▸ What the task asks
Print every line below without adding or leaving out a single word.

▼▼▼

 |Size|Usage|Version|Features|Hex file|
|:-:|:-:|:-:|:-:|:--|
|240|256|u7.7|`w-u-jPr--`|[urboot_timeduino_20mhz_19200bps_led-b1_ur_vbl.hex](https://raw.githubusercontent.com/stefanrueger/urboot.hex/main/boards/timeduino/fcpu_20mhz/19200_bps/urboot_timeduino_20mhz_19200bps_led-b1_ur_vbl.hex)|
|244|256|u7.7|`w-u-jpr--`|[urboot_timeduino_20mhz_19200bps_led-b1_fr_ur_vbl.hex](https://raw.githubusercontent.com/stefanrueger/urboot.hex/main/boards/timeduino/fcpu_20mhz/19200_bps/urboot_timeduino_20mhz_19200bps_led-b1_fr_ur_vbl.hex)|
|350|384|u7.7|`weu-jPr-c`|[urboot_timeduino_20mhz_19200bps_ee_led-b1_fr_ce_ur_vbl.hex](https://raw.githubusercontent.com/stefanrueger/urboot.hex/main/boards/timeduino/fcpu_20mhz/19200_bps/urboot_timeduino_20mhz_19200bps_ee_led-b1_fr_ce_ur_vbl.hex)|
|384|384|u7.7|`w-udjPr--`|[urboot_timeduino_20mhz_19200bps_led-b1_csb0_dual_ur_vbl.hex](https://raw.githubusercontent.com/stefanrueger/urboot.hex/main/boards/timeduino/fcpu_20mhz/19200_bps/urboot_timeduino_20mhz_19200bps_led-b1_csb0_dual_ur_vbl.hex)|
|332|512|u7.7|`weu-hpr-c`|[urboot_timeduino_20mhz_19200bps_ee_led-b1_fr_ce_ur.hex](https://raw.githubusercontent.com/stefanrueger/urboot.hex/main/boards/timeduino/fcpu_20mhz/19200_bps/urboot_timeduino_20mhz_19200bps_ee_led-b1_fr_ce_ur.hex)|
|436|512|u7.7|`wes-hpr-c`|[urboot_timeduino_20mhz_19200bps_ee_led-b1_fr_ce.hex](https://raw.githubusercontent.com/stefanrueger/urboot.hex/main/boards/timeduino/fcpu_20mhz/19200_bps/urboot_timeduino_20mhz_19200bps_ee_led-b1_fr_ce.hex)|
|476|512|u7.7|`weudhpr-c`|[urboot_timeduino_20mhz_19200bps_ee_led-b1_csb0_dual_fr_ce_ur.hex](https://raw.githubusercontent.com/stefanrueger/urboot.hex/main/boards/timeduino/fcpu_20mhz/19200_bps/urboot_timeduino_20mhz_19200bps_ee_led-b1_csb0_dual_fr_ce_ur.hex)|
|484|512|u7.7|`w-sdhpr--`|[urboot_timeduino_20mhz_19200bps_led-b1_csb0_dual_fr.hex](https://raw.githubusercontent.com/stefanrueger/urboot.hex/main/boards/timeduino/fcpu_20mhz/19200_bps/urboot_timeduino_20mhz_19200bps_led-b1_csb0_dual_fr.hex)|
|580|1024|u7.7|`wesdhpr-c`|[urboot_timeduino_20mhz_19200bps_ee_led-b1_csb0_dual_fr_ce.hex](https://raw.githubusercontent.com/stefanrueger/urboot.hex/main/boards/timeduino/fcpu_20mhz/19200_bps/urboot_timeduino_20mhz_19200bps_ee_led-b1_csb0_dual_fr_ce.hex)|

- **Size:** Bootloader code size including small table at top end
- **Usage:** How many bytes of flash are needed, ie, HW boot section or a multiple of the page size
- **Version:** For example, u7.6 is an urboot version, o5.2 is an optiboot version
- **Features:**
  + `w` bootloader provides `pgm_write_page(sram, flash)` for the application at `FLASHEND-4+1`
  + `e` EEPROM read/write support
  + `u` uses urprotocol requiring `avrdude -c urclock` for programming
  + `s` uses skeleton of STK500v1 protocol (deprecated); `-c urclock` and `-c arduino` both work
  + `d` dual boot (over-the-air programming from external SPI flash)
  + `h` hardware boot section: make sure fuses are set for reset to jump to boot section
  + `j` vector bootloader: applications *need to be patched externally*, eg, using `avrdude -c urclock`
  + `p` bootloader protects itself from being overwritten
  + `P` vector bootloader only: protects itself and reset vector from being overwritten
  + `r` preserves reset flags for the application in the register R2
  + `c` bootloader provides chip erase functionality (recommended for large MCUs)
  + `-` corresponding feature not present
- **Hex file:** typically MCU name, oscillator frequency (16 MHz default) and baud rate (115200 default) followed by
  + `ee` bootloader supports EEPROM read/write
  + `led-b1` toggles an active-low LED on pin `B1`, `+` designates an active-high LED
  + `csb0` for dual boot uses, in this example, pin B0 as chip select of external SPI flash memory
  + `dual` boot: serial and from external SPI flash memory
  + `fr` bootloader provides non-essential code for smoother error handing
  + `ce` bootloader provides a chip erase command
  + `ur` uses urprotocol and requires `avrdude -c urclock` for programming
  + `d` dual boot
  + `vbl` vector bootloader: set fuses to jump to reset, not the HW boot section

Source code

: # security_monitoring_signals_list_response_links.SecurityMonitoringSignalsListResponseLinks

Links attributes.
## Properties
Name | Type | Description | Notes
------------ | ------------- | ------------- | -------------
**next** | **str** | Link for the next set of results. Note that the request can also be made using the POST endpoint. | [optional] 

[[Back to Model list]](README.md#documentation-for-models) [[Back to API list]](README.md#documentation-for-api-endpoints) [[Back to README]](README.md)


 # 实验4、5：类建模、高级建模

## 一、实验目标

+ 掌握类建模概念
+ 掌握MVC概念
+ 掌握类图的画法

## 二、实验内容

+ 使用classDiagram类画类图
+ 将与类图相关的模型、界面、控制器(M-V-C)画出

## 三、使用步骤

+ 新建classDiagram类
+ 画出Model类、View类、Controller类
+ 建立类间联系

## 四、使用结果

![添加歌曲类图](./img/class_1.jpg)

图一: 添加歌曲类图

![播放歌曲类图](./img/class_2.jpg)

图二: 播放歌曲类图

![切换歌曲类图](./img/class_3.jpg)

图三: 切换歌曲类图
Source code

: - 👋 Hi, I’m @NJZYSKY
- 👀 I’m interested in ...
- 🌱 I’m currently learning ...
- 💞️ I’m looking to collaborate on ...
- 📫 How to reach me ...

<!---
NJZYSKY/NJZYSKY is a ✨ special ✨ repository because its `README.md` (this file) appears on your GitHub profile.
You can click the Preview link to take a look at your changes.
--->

▲▲▲

▸ Answer to the problem
 |Size|Usage|Version|Features|Hex file|
|:-:|:-:|:-:|:-:|:--|
|240|256|u7.7|`w-u-jPr--`|[urboot_timeduino_20mhz_19200bps_led-b1_ur_vbl.hex](https://raw.githubusercontent.com/stefanrueger/urboot.hex/main/boards/timeduino/fcpu_20mhz/19200_bps/urboot_timeduino_20mhz_19200bps_led-b1_ur_vbl.hex)|
|244|256|u7.7|`w-u-jpr--`|[urboot_timeduino_20mhz_19200bps_led-b1_fr_ur_vbl.hex](https://raw.githubusercontent.com/stefanrueger/urboot.hex/main/boards/timeduino/fcpu_20mhz/19200_bps/urboot_timeduino_20mhz_19200bps_led-b1_fr_ur_vbl.hex)|
|350|384|u7.7|`weu-jPr-c`|[urboot_timeduino_20mhz_19200bps_ee_led-b1_fr_ce_ur_vbl.hex](https://raw.githubusercontent.com/stefanrueger/urboot.hex/main/boards/timeduino/fcpu_20mhz/19200_bps/urboot_timeduino_20mhz_19200bps_ee_led-b1_fr_ce_ur_vbl.hex)|
|384|384|u7.7|`w-udjPr--`|[urboot_timeduino_20mhz_19200bps_led-b1_csb0_dual_ur_vbl.hex](https://raw.githubusercontent.com/stefanrueger/urboot.hex/main/boards/timeduino/fcpu_20mhz/19200_bps/urboot_timeduino_20mhz_19200bps_led-b1_csb0_dual_ur_vbl.hex)|
|332|512|u7.7|`weu-hpr-c`|[urboot_timeduino_20mhz_19200bps_ee_led-b1_fr_ce_ur.hex](https://raw.githubusercontent.com/stefanrueger/urboot.hex/main/boards/timeduino/fcpu_20mhz/19200_bps/urboot_timeduino_20mhz_19200bps_ee_led-b1_fr_ce_ur.hex)|
|436|512|u7.7|`wes-hpr-c`|[urboot_timeduino_20mhz_19200bps_ee_led-b1_fr_ce.hex](https://raw.githubusercontent.com/stefanrueger/urboot.hex/main/boards/timeduino/fcpu_20mhz/19200_bps/urboot_timeduino_20mhz_19200bps_ee_led-b1_fr_ce.hex)|
|476|512|u7.7|`weudhpr-c`|[urboot_timeduino_20mhz_19200bps_ee_led-b1_csb0_dual_fr_ce_ur.hex](https://raw.githubusercontent.com/stefanrueger/urboot.hex/main/boards/timeduino/fcpu_20mhz/19200_bps/urboot_timeduino_20mhz_19200bps_ee_led-b1_csb0_dual_fr_ce_ur.hex)|
|484|512|u7.7|`w-sdhpr--`|[urboot_timeduino_20mhz_19200bps_led-b1_csb0_dual_fr.hex](https://raw.githubusercontent.com/stefanrueger/urboot.hex/main/boards/timeduino/fcpu_20mhz/19200_bps/urboot_timeduino_20mhz_19200bps_led-b1_csb0_dual_fr.hex)|
|580|1024|u7.7|`wesdhpr-c`|[urboot_timeduino_20mhz_19200bps_ee_led-b1_csb0_dual_fr_ce.hex](https://raw.githubusercontent.com/stefanrueger/urboot.hex/main/boards/timeduino/fcpu_20mhz/19200_bps/urboot_timeduino_20mhz_19200bps_ee_led-b1_csb0_dual_fr_ce.hex)|

- **Size:** Bootloader code size including small table at top end
- **Usage:** How many bytes of flash are needed, ie, HW boot section or a multiple of the page size
- **Version:** For example, u7.6 is an urboot version, o5.2 is an optiboot version
- **Features:**
  + `w` bootloader provides `pgm_write_page(sram, flash)` for the application at `FLASHEND-4+1`
  + `e` EEPROM read/write support
  + `u` uses urprotocol requiring `avrdude -c urclock` for programming
  + `s` uses skeleton of STK500v1 protocol (deprecated); `-c urclock` and `-c arduino` both work
  + `d` dual boot (over-the-air programming from external SPI flash)
  + `h` hardware boot section: make sure fuses are set for reset to jump to boot section
  + `j` vector bootloader: applications *need to be patched externally*, eg, using `avrdude -c urclock`
  + `p` bootloader protects itself from being overwritten
  + `P` vector bootloader only: protects itself and reset vector from being overwritten
  + `r` preserves reset flags for the application in the register R2
  + `c` bootloader provides chip erase functionality (recommended for large MCUs)
  + `-` corresponding feature not present
- **Hex file:** typically MCU name, oscillator frequency (16 MHz default) and baud rate (115200 default) followed by
  + `ee` bootloader supports EEPROM read/write
  + `led-b1` toggles an active-low LED on pin `B1`, `+` designates an active-high LED
  + `csb0` for dual boot uses, in this example, pin B0 as chip select of external SPI flash memory
  + `dual` boot: serial and from external SPI flash memory
  + `fr` bootloader provides non-essential code for smoother error handing
  + `ce` bootloader provides a chip erase command
  + `ur` uses urprotocol and requires `avrdude -c urclock` for programming
  + `d` dual boot
  + `vbl` vector bootloader: set fuses to jump to reset, not the HW boot section

Source code

: # security_monitoring_signals_list_response_links.SecurityMonitoringSignalsListResponseLinks

Links attributes.
## Properties
Name | Type | Description | Notes
------------ | ------------- | ------------- | -------------
**next** | **str** | Link for the next set of results. Note that the request can also be made using the POST endpoint. | [optional] 

[[Back to Model list]](README.md#documentation-for-models) [[Back to API list]](README.md#documentation-for-api-endpoints) [[Back to README]](README.md)


 # 实验4、5：类建模、高级建模

## 一、实验目标

+ 掌握类建模概念
+ 掌握MVC概念
+ 掌握类图的画法

## 二、实验内容

+ 使用classDiagram类画类图
+ 将与类图相关的模型、界面、控制器(M-V-C)画出

## 三、使用步骤

+ 新建classDiagram类
+ 画出Model类、View类、Controller类
+ 建立类间联系

## 四、使用结果

![添加歌曲类图](./img/class_1.jpg)

图一: 添加歌曲类图

![播放歌曲类图](./img/class_2.jpg)

图二: 播放歌曲类图

![切换歌曲类图](./img/class_3.jpg)

图三: 切换歌曲类图
Source code

: - 👋 Hi, I’m @NJZYSKY
- 👀 I’m interested in ...
- 🌱 I’m currently learning ...
- 💞️ I’m looking to collaborate on ...
- 📫 How to reach me ...

<!---
NJZYSKY/NJZYSKY is a ✨ special ✨ repository because its `README.md` (this file) appears on your GitHub profile.
You can click the Preview link to take a look at your changes.
--->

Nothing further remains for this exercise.